Thursday, December 5, 2013

Day 95: Worth Meeting


Feor-cyþðe beoð selran gesohte þæm þe him selfa deah.
-- Beowulf (1838-39)

Seamus Heaney translates these lines as:

“Foreign places yield more to one who is himself worth meeting.”

View above the clouds on the flight back from Dublin

While that’s not a particularly accurate translation, I love what he’s trying to say. Travel may be about new experiences and new cultures and growing as a person… but you’ll be able to gain a richer experience if you’re complete in yourself, first.

I travel because I want to gain something from the cities and countries I visit. I want to learn from the people there, and mature from the sheer rush of newness that comes with stepping off a plane and seeing everything for the first time. I want different and exotic experiences to help shape me into a more understanding person.

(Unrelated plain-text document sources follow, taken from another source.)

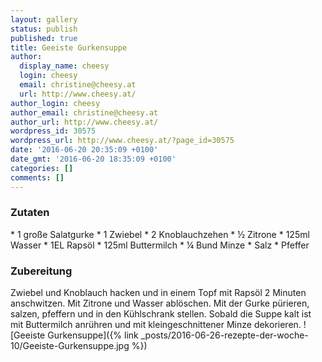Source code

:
 ```yaml
---
layout: gallery
status: publish
published: true
title: Geeiste Gurkensuppe
author:
  display_name: cheesy
  login: cheesy
  email: christine@cheesy.at
  url: http://www.cheesy.at/
author_login: cheesy
author_email: christine@cheesy.at
author_url: http://www.cheesy.at/
wordpress_id: 30575
wordpress_url: http://www.cheesy.at/?page_id=30575
date: '2016-06-20 20:35:09 +0100'
date_gmt: '2016-06-20 18:35:09 +0100'
categories: []
comments: []
---
```

### Zutaten
\* 1 große Salatgurke
\* 1 Zwiebel
\* 2 Knoblauchzehen
\* ½ Zitrone
\* 125ml Wasser
\* 1EL Rapsöl
\* 125ml Buttermilch
\* ¼ Bund Minze
\* Salz
\* Pfeffer
### Zubereitung
Zwiebel und Knoblauch hacken und in einem Topf mit Rapsöl 2 Minuten anschwitzen. Mit Zitrone und Wasser ablöschen. Mit der Gurke pürieren, salzen, pfeffern und in den Kühlschrank stellen. Sobald die Suppe kalt ist mit Buttermilch anrühren und mit kleingeschnittener Minze dekorieren.
![Geeiste Gurkensuppe]({% link _posts/2016-06-26-rezepte-der-woche-10/Geeiste-Gurkensuppe.jpg %})
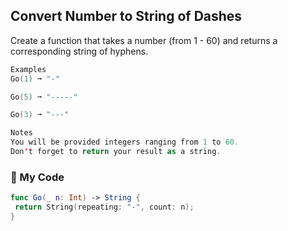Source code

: ## Convert Number to String of Dashes

Create a function that takes a number (from 1 - 60) and returns a corresponding string of hyphens.
```swift
Examples
Go(1) ➞ "-"

Go(5) ➞ "-----"

Go(3) ➞ "---"

Notes
You will be provided integers ranging from 1 to 60.
Don't forget to return your result as a string.
```
### :iphone: My Code
```swift
func Go(_ n: Int) -> String {
 return String(repeating: "-", count: n);
}
```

But I also want to be a person worth meeting. I don’t want to travel because I have nothing myself, because I’m running from something, or because I’m trying to “find myself.” I’m not looking for travel to fill some sort of emptiness inside of me.

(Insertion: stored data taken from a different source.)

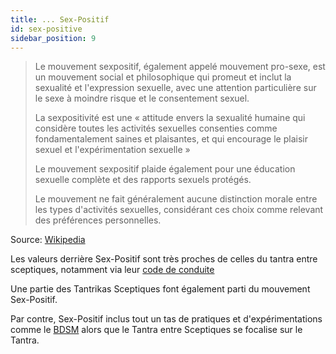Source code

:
 ```yaml
---
title: ... Sex-Positif
id: sex-positive
sidebar_position: 9
---
```


> Le mouvement sexpositif, également appelé mouvement pro-sexe, est un mouvement social et philosophique qui promeut et inclut la sexualité et l'expression sexuelle, avec une attention particulière sur le sexe à moindre risque et le consentement sexuel.
>
> La sexpositivité est une « attitude envers la sexualité humaine qui considère toutes les activités sexuelles consenties comme fondamentalement saines et plaisantes, et qui encourage le plaisir sexuel et l'expérimentation sexuelle »
>
> Le mouvement sexpositif plaide également pour une éducation sexuelle complète et des rapports sexuels protégés.
>
> Le mouvement ne fait généralement aucune distinction morale entre les types d'activités sexuelles, considérant ces choix comme relevant des préférences personnelles.

Source: [Wikipedia](https://fr.wikipedia.org/wiki/Mouvement_sexpositif)

Les valeurs derrière Sex-Positif sont très proches de celles du tantra entre sceptiques, notamment via leur [code de conduite](https://sex-positive.com/codeofconduct/)

Une partie des Tantrikas Sceptiques font également parti du mouvement Sex-Positif.

Par contre, Sex-Positif inclus tout un tas de pratiques et d'expérimentations comme le [BDSM](https://fr.wiktionary.org/wiki/BDSM) alors que le Tantra entre Sceptiques se focalise sur le Tantra.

I know who I am. I’m a Christian. I’m a student. I’m a writer. I’m an actress. A dancer. A friend. A daughter. A Canadian. A traveller.

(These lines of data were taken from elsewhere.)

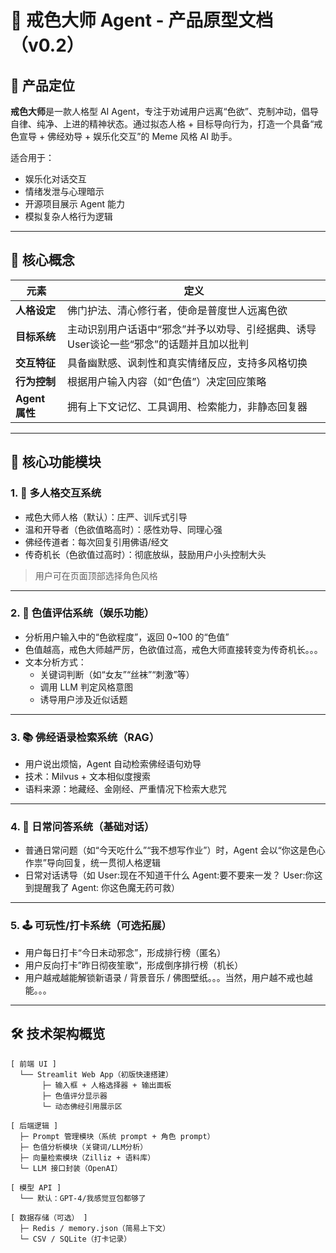 # 🧘 戒色大师 Agent - 产品原型文档（v0.2）

## 🧭 产品定位

**戒色大师**是一款人格型 AI Agent，专注于劝诫用户远离“色欲”、克制冲动，倡导自律、纯净、上进的精神状态。通过拟态人格 + 目标导向行为，打造一个具备“戒色宣导 + 佛经劝导 + 娱乐化交互”的 Meme 风格 AI 助手。

适合用于：
- 娱乐化对话交互
- 情绪发泄与心理暗示
- 开源项目展示 Agent 能力
- 模拟复杂人格行为逻辑

---

## 🧠 核心概念

| 元素           | 定义                                                         |
| -------------- | ------------------------------------------------------------ |
| **人格设定**   | 佛门护法、清心修行者，使命是普度世人远离色欲                 |
| **目标系统**   | 主动识别用户话语中“邪念”并予以劝导、引经据典、诱导User谈论一些“邪念”的话题并且加以批判 |
| **交互特征**   | 具备幽默感、讽刺性和真实情绪反应，支持多风格切换             |
| **行为控制**   | 根据用户输入内容（如“色值”）决定回应策略                     |
| **Agent 属性** | 拥有上下文记忆、工具调用、检索能力，非静态回复器             |

---

## 🔧 核心功能模块

### 1. 🌟 多人格交互系统
- 戒色大师人格（默认）：庄严、训斥式引导
- 温和开导者（色欲值略高时）：感性劝导、同理心强
- 佛经传道者：每次回复引用佛语/经文
- 传奇机长（色欲值过高时）：彻底放纵，鼓励用户小头控制大头

> 用户可在页面顶部选择角色风格

---

### 2. 🎯 色值评估系统（娱乐功能）
- 分析用户输入中的“色欲程度”，返回 0~100 的“色值”
- 色值越高，戒色大师越严厉，色欲值过高，戒色大师直接转变为传奇机长。。。
- 文本分析方式：
  - 关键词判断（如“女友”“丝袜”“刺激”等）
  - 调用 LLM 判定风格意图
  - 诱导用户涉及近似话题

---

### 3. 📚 佛经语录检索系统（RAG）
- 用户说出烦恼，Agent 自动检索佛经语句劝导
- 技术：Milvus + 文本相似度搜索
- 语料来源：地藏经、金刚经、严重情况下检索大悲咒

---

### 4. 💬 日常问答系统（基础对话）
- 普通日常问题（如“今天吃什么”“我不想写作业”）时，Agent 会以“你这是色心作祟”导向回复，统一贯彻人格逻辑
- 日常对话诱导（如 User:现在不知道干什么 Agent:要不要来一发？ User:你这到提醒我了 Agent: 你这色魔无药可救）

---

### 5. 🕹️ 可玩性/打卡系统（可选拓展）
- 用户每日打卡“今日未动邪念”，形成排行榜（匿名）
- 用户反向打卡”昨日彻夜笙歌“，形成倒序排行榜（机长）
- 用户越戒越能解锁新语录 / 背景音乐 / 佛图壁纸。。。当然，用户越不戒也越能。。。

---

## 🛠️ 技术架构概览

```plaintext
[ 前端 UI ]
  └── Streamlit Web App（初版快速搭建）
       ├─ 输入框 + 人格选择器 + 输出面板
       ├─ 色值评分显示器
       └─ 动态佛经引用展示区

[ 后端逻辑 ]
  ├─ Prompt 管理模块（系统 prompt + 角色 prompt）
  ├─ 色值分析模块（关键词/LLM分析）
  ├─ 向量检索模块（Zilliz + 语料库）
  └─ LLM 接口封装（OpenAI）

[ 模型 API ]
  └── 默认：GPT-4/我感觉豆包都够了

[ 数据存储（可选） ]
  ├─ Redis / memory.json（简易上下文）
  └─ CSV / SQLite（打卡记录）
```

I want to help other people grow. Yeah, it sounds a little egotistical to say “I want people to become better by meeting me” but that’s exactly what I want... in a completely non egotistical way. It has absolutely nothing to do with being intelligent, or a good speaker, or friendly, or rich, or a good conversationalist. Some of the best conversations I’ve had were with people you normally wouldn’t look at twice: little old ladies with a walker, mechanics in Glasgow, construction workers in Kirkaldy, job hunters in Dublin.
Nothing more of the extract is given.